-- MATERIAL PROVIDED follows --
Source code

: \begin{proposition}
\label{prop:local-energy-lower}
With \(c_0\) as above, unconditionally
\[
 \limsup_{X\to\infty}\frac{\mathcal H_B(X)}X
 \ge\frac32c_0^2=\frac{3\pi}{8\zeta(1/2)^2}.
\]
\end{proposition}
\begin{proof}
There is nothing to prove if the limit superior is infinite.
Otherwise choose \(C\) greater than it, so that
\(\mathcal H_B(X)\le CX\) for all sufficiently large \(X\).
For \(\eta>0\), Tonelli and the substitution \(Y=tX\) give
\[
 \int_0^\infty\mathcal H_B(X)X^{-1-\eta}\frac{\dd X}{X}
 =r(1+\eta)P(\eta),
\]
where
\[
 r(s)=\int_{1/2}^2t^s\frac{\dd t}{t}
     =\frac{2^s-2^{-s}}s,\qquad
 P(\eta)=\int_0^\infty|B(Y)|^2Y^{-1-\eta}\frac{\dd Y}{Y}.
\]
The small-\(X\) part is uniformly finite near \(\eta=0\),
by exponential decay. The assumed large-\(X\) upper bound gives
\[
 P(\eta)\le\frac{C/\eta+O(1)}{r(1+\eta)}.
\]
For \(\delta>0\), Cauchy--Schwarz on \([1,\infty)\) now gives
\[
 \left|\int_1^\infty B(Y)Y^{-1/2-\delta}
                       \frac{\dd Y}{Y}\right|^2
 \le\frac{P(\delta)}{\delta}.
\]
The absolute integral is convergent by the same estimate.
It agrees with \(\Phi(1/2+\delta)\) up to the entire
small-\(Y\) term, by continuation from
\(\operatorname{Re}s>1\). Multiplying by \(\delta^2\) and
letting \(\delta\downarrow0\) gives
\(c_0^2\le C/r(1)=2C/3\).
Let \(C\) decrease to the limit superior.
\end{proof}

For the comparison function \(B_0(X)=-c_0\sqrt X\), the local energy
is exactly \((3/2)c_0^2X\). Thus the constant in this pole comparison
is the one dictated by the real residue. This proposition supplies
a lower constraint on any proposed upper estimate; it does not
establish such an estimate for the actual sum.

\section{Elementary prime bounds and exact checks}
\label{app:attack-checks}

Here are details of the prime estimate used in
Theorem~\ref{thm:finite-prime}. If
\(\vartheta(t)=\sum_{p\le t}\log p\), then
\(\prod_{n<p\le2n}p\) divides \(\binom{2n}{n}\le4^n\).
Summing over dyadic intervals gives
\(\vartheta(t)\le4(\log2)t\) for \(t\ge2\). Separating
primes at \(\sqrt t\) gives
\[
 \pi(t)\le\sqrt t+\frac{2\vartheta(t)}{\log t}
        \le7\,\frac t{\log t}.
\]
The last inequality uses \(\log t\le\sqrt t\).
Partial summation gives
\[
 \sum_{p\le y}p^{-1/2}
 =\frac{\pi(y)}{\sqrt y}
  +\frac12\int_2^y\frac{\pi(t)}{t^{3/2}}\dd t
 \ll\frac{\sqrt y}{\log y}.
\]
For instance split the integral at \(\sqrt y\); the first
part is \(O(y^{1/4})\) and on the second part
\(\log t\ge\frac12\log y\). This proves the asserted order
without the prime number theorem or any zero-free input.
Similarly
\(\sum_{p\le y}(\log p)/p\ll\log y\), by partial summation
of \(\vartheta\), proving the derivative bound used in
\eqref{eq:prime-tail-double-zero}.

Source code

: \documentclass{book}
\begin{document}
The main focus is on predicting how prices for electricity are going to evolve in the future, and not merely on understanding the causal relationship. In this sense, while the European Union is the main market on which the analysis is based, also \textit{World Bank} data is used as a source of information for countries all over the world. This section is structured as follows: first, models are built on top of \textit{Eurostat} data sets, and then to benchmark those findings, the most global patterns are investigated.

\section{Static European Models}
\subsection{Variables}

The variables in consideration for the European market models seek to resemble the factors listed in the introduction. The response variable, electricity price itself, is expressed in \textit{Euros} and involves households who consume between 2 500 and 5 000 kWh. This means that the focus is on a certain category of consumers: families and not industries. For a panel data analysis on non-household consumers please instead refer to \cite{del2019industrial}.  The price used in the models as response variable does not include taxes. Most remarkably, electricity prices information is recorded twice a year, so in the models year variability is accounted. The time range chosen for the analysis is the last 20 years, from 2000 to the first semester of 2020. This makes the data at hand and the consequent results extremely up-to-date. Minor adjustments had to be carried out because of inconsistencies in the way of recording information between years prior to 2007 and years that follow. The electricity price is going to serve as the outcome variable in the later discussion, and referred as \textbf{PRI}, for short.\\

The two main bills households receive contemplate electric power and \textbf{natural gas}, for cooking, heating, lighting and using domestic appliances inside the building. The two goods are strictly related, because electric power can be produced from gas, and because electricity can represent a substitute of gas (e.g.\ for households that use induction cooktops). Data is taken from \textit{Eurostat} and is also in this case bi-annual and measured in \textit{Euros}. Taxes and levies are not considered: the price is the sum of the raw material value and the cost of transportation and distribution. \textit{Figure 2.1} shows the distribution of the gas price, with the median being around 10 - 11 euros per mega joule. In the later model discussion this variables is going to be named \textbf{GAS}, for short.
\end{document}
-- MATERIAL PROVIDED concluded --
### ACTIVITY:
Extract each line from the listing that holds the word "focus".

### ANSWER FOR THIS EXERCISE:
The main focus is on predicting how prices for electricity are going to evolve in the future, and not merely on understanding the causal relationship. In this sense, while the European Union is the main market on which the analysis is based, also \textit{World Bank} data is used as a source of information for countries all over the world. This section is structured as follows: first, models are built on top of \textit{Eurostat} data sets, and then to benchmark those findings, the most global patterns are investigated.
The variables in consideration for the European market models seek to resemble the factors listed in the introduction. The response variable, electricity price itself, is expressed in \textit{Euros} and involves households who consume between 2 500 and 5 000 kWh. This means that the focus is on a certain category of consumers: families and not industries. For a panel data analysis on non-household consumers please instead refer to \cite{del2019industrial}.  The price used in the models as response variable does not include taxes. Most remarkably, electricity prices information is recorded twice a year, so in the models year variability is accounted. The time range chosen for the analysis is the last 20 years, from 2000 to the first semester of 2020. This makes the data at hand and the consequent results extremely up-to-date. Minor adjustments had to be carried out because of inconsistencies in the way of recording information between years prior to 2007 and years that follow. The electricity price is going to serve as the outcome variable in the later discussion, and referred as \textbf{PRI}, for short.\\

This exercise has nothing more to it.